Guests per Safari Vehicle
6 Guests
Duba Plains Camp offers 5 luxury tents designed to blend into the landscape and evoke the classic African safari style of the 1920’s.
Each tent is elevated on a recycled railway-sleeper decking featuring stunning views of the surrounding floodplain and the steady stream of wildlife parading past. Boasting a lounge area and beautifully appointed en-suite facilities consisting of flush loo, double vanities and indoor and outdoor showers and a luxurious bath.
The tents are fitted with all comforts such as ceiling fans, an environmentally friendly air-conditioning system over the bed, and a carefully designed space offer relaxing accommodation. Enjoy your private verandah complete with plunge pool and shaded sala. The main area features an elevated dining room, comfortable lounge, interactive kitchen, wine cellar and library. This is the camps central area where guests gather to enjoy bush experiences.
Duba Plains Suite
Duba Plains Suite is a private luxury tent on the same reserve as Duba Plains Camp. Similarly, to the main camp, the suite is raised on a recycled railway-sleeper deck and offers guests amazing views of the floodplains and wildlife. The heart of the Suite is an indoor lounge and dining area. Each of the two large bedrooms have their own private verandah complete with plunge pool and shaded outdoor sala.
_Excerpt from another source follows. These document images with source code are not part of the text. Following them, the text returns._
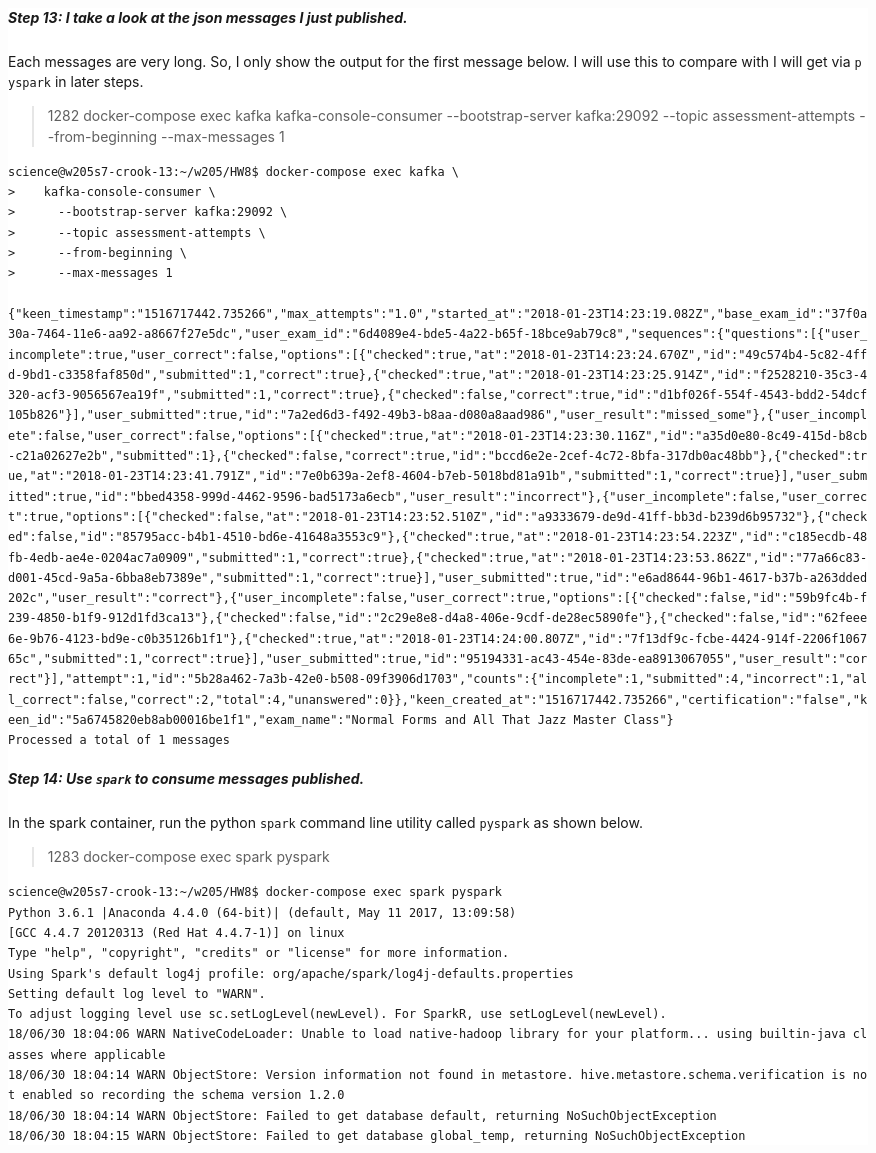 ##### Step 13: I take a look at the json messages I just published.

Each messages are very long. So, I only show the output for the first message below.
I will use this to compare with I will get via `pyspark` in later steps.

>1282  docker-compose exec kafka    kafka-console-consumer      --bootstrap-server kafka:29092      --topic assessment-attempts      --from-beginning      --max-messages 1

```console
science@w205s7-crook-13:~/w205/HW8$ docker-compose exec kafka \
>    kafka-console-consumer \
>      --bootstrap-server kafka:29092 \
>      --topic assessment-attempts \
>      --from-beginning \
>      --max-messages 1

{"keen_timestamp":"1516717442.735266","max_attempts":"1.0","started_at":"2018-01-23T14:23:19.082Z","base_exam_id":"37f0a30a-7464-11e6-aa92-a8667f27e5dc","user_exam_id":"6d4089e4-bde5-4a22-b65f-18bce9ab79c8","sequences":{"questions":[{"user_incomplete":true,"user_correct":false,"options":[{"checked":true,"at":"2018-01-23T14:23:24.670Z","id":"49c574b4-5c82-4ffd-9bd1-c3358faf850d","submitted":1,"correct":true},{"checked":true,"at":"2018-01-23T14:23:25.914Z","id":"f2528210-35c3-4320-acf3-9056567ea19f","submitted":1,"correct":true},{"checked":false,"correct":true,"id":"d1bf026f-554f-4543-bdd2-54dcf105b826"}],"user_submitted":true,"id":"7a2ed6d3-f492-49b3-b8aa-d080a8aad986","user_result":"missed_some"},{"user_incomplete":false,"user_correct":false,"options":[{"checked":true,"at":"2018-01-23T14:23:30.116Z","id":"a35d0e80-8c49-415d-b8cb-c21a02627e2b","submitted":1},{"checked":false,"correct":true,"id":"bccd6e2e-2cef-4c72-8bfa-317db0ac48bb"},{"checked":true,"at":"2018-01-23T14:23:41.791Z","id":"7e0b639a-2ef8-4604-b7eb-5018bd81a91b","submitted":1,"correct":true}],"user_submitted":true,"id":"bbed4358-999d-4462-9596-bad5173a6ecb","user_result":"incorrect"},{"user_incomplete":false,"user_correct":true,"options":[{"checked":false,"at":"2018-01-23T14:23:52.510Z","id":"a9333679-de9d-41ff-bb3d-b239d6b95732"},{"checked":false,"id":"85795acc-b4b1-4510-bd6e-41648a3553c9"},{"checked":true,"at":"2018-01-23T14:23:54.223Z","id":"c185ecdb-48fb-4edb-ae4e-0204ac7a0909","submitted":1,"correct":true},{"checked":true,"at":"2018-01-23T14:23:53.862Z","id":"77a66c83-d001-45cd-9a5a-6bba8eb7389e","submitted":1,"correct":true}],"user_submitted":true,"id":"e6ad8644-96b1-4617-b37b-a263dded202c","user_result":"correct"},{"user_incomplete":false,"user_correct":true,"options":[{"checked":false,"id":"59b9fc4b-f239-4850-b1f9-912d1fd3ca13"},{"checked":false,"id":"2c29e8e8-d4a8-406e-9cdf-de28ec5890fe"},{"checked":false,"id":"62feee6e-9b76-4123-bd9e-c0b35126b1f1"},{"checked":true,"at":"2018-01-23T14:24:00.807Z","id":"7f13df9c-fcbe-4424-914f-2206f106765c","submitted":1,"correct":true}],"user_submitted":true,"id":"95194331-ac43-454e-83de-ea8913067055","user_result":"correct"}],"attempt":1,"id":"5b28a462-7a3b-42e0-b508-09f3906d1703","counts":{"incomplete":1,"submitted":4,"incorrect":1,"all_correct":false,"correct":2,"total":4,"unanswered":0}},"keen_created_at":"1516717442.735266","certification":"false","keen_id":"5a6745820eb8ab00016be1f1","exam_name":"Normal Forms and All That Jazz Master Class"}
Processed a total of 1 messages
```

##### Step 14: Use `spark` to consume messages published.

In the spark container, run the python `spark` command line utility called `pyspark` as shown below.

>1283 docker-compose exec spark pyspark

```console
science@w205s7-crook-13:~/w205/HW8$ docker-compose exec spark pyspark
Python 3.6.1 |Anaconda 4.4.0 (64-bit)| (default, May 11 2017, 13:09:58) 
[GCC 4.4.7 20120313 (Red Hat 4.4.7-1)] on linux
Type "help", "copyright", "credits" or "license" for more information.
Using Spark's default log4j profile: org/apache/spark/log4j-defaults.properties
Setting default log level to "WARN".
To adjust logging level use sc.setLogLevel(newLevel). For SparkR, use setLogLevel(newLevel).
18/06/30 18:04:06 WARN NativeCodeLoader: Unable to load native-hadoop library for your platform... using builtin-java classes where applicable
18/06/30 18:04:14 WARN ObjectStore: Version information not found in metastore. hive.metastore.schema.verification is not enabled so recording the schema version 1.2.0
18/06/30 18:04:14 WARN ObjectStore: Failed to get database default, returning NoSuchObjectException
18/06/30 18:04:15 WARN ObjectStore: Failed to get database global_temp, returning NoSuchObjectException
```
Each bedroom room is beautifully appointed with en-suite facilities including indoor and outdoor showers and a luxurious bath. Enjoy an environmentally friendly air-conditioning system over you bed as well as a ceiling fan to keep the Botswana heat at bay. Guests of the Duba Plains Suite automatically enjoy the services of a private vehicle and guide as well as a host and chef. The Duba Plains Suite has a luxurious yet clearly African feel and has no equal in its environmental credentials and careful appointments.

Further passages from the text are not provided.